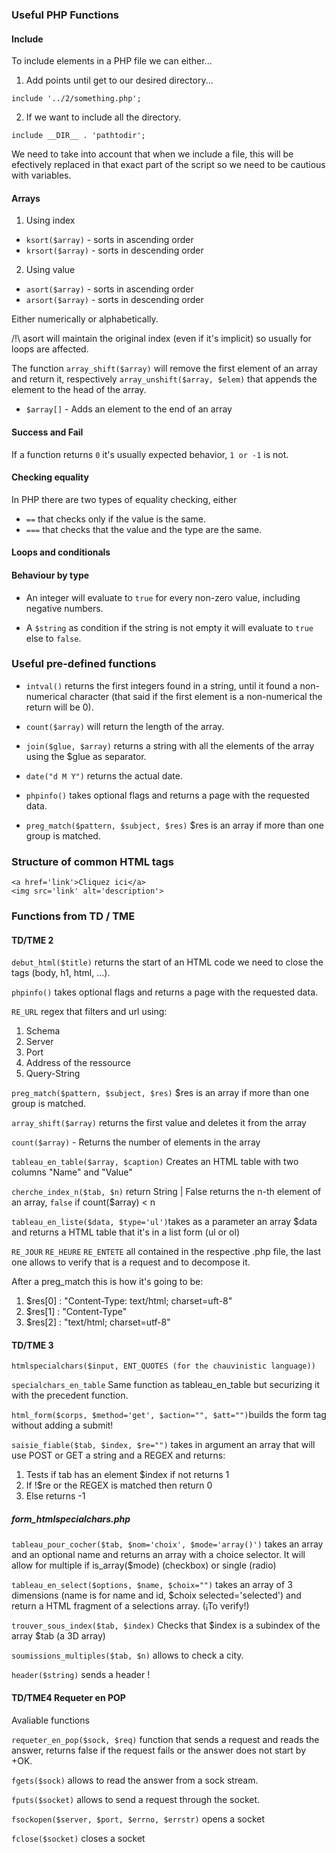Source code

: ### Useful PHP Functions

#### Include

To include elements in a PHP file we can either... 

1. Add points until get to our desired directory...

`include '../2/something.php';`

2. If we want to include all the directory.

`include __DIR__ . 'pathtodir';`

We need to take into account that when we include a file, this will be efectively replaced in that exact part of the script so we need to be cautious with variables.


#### Arrays

1. Using index

- `ksort($array)` - sorts in ascending order
- `krsort($array)` - sorts in descending order

2. Using value

- `asort($array)` - sorts in ascending order
- `arsort($array)` - sorts in descending order

Either numerically or alphabetically.

/!\ asort will maintain the original index (even if it's implicit) so usually for loops are affected.

The function `array_shift($array)` will remove the first element of an array and return it, respectively `array_unshift($array, $elem)` that appends the element to the head of the array.

- `$array[]` - Adds an element to the end of an array

#### Success and Fail

If a function returns `0` it's usually expected behavior, `1 or -1` is not.

#### Checking equality

In PHP there are two types of equality checking, either

- `==` that checks only if the value is the same.
- `===` that checks that the value and the type are the same.

#### Loops and conditionals 

#### Behaviour by type

- An integer will evaluate to `true` for every non-zero value, including negative numbers.

- A `$string` as condition if the string is not empty it will evaluate to `true` else to `false`.


### Useful pre-defined functions

- `intval()` returns the first integers found in a string, until it found a non-numerical character (that said if the first element is a non-numerical the return will be 0).

- `count($array)` will return the length of the array.

- `join($glue, $array)` returns a string with all the elements of the array using the $glue as separator.

- `date("d M Y")` returns the actual date.

- `phpinfo()` takes optional flags and returns a page with the requested data.

- `preg_match($pattern, $subject, $res)` $res is an array if more than one group is matched.




### Structure of common HTML tags

`<a href='link'>Cliquez ici</a>`\
`<img src='link' alt='description'>`

### Functions from TD / TME

#### TD/TME 2

`debut_html($title)` returns the start of an HTML code we need to close the tags (body, h1, html, ...).



`phpinfo()` takes optional flags and returns a page with the requested data.

`RE_URL` regex that filters and url using:
1. Schema
2. Server
3. Port
4. Address of the ressource 
5. Query-String

`preg_match($pattern, $subject, $res)` $res is an array if more than one group is matched.

`array_shift($array)` returns the first value and deletes it from the array

`count($array)` - Returns the number of elements in the array

`tableau_en_table($array, $caption)` Creates an HTML table with two columns "Name" and "Value"

`cherche_index_n($tab, $n)` return String | False returns the n-th element of an array, `false` if count($array) < n

`tableau_en_liste($data, $type='ul')`takes as a parameter an array $data and returns a HTML table that it's in a list form (ul or ol)


`RE_JOUR` `RE_HEURE` `RE_ENTETE` all contained in the respective .php file, the last one allows to verify that is a request and to decompose it.

After a preg_match this is how it's going to be:

1. $res[0] : "Content-Type: text/html; charset=uft-8"
2. $res[1] : "Content-Type"
3. $res[2] : "text/html; charset=utf-8"


#### TD/TME 3

`htmlspecialchars($input, ENT_QUOTES (for the chauvinistic language))`

`specialchars_en_table` Same function as tableau_en_table but securizing it with the precedent function.

`html_form($corps, $method='get', $action="", $att="")`builds the form tag without adding a submit!

`saisie_fiable($tab, $index, $re="")` takes in argument an array that will use POST or GET a string and a REGEX and returns:
1. Tests if tab has an element $index if not returns 1
2. If !$re or the REGEX is matched then return 0
3. Else returns -1

##### form_htmlspecialchars.php

`tableau_pour_cocher($tab, $nom='choix', $mode='array()')` takes an array and an optional name and returns an array with a choice selector. It will allow for multiple if is_array($mode) (checkbox) or single (radio)

`tableau_en_select($options, $name, $choix="")` takes an array of 3 dimensions (name is for name and id, $choix selected='selected') and return a HTML fragment of a selections array. (¡To verify!)

`trouver_sous_index($tab, $index)` Checks that $index is a subindex of the array $tab (a 3D array)

`soumissions_multiples($tab, $n)` allows to check a city.

`header($string)` sends a header !

#### TD/TME4 Requeter en POP

Avaliable functions

`requeter_en_pop($sock, $req)` function that sends a request and reads the answer, returns false if the request fails or the answer does not start by +OK.

`fgets($sock)` allows to read the answer from a sock stream.

`fputs($socket)` allows to send a request through the socket.

`fsockopen($server, $port, $errno, $errstr)` opens a socket

`fclose($socket)` closes a socket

::::::::::

▶ Aim of the task
Check each line above for the string "data" and copy every line that has it.

▶ Result
- `phpinfo()` takes optional flags and returns a page with the requested data.
`phpinfo()` takes optional flags and returns a page with the requested data.
`tableau_en_liste($data, $type='ul')`takes as a parameter an array $data and returns a HTML table that it's in a list form (ul or ol)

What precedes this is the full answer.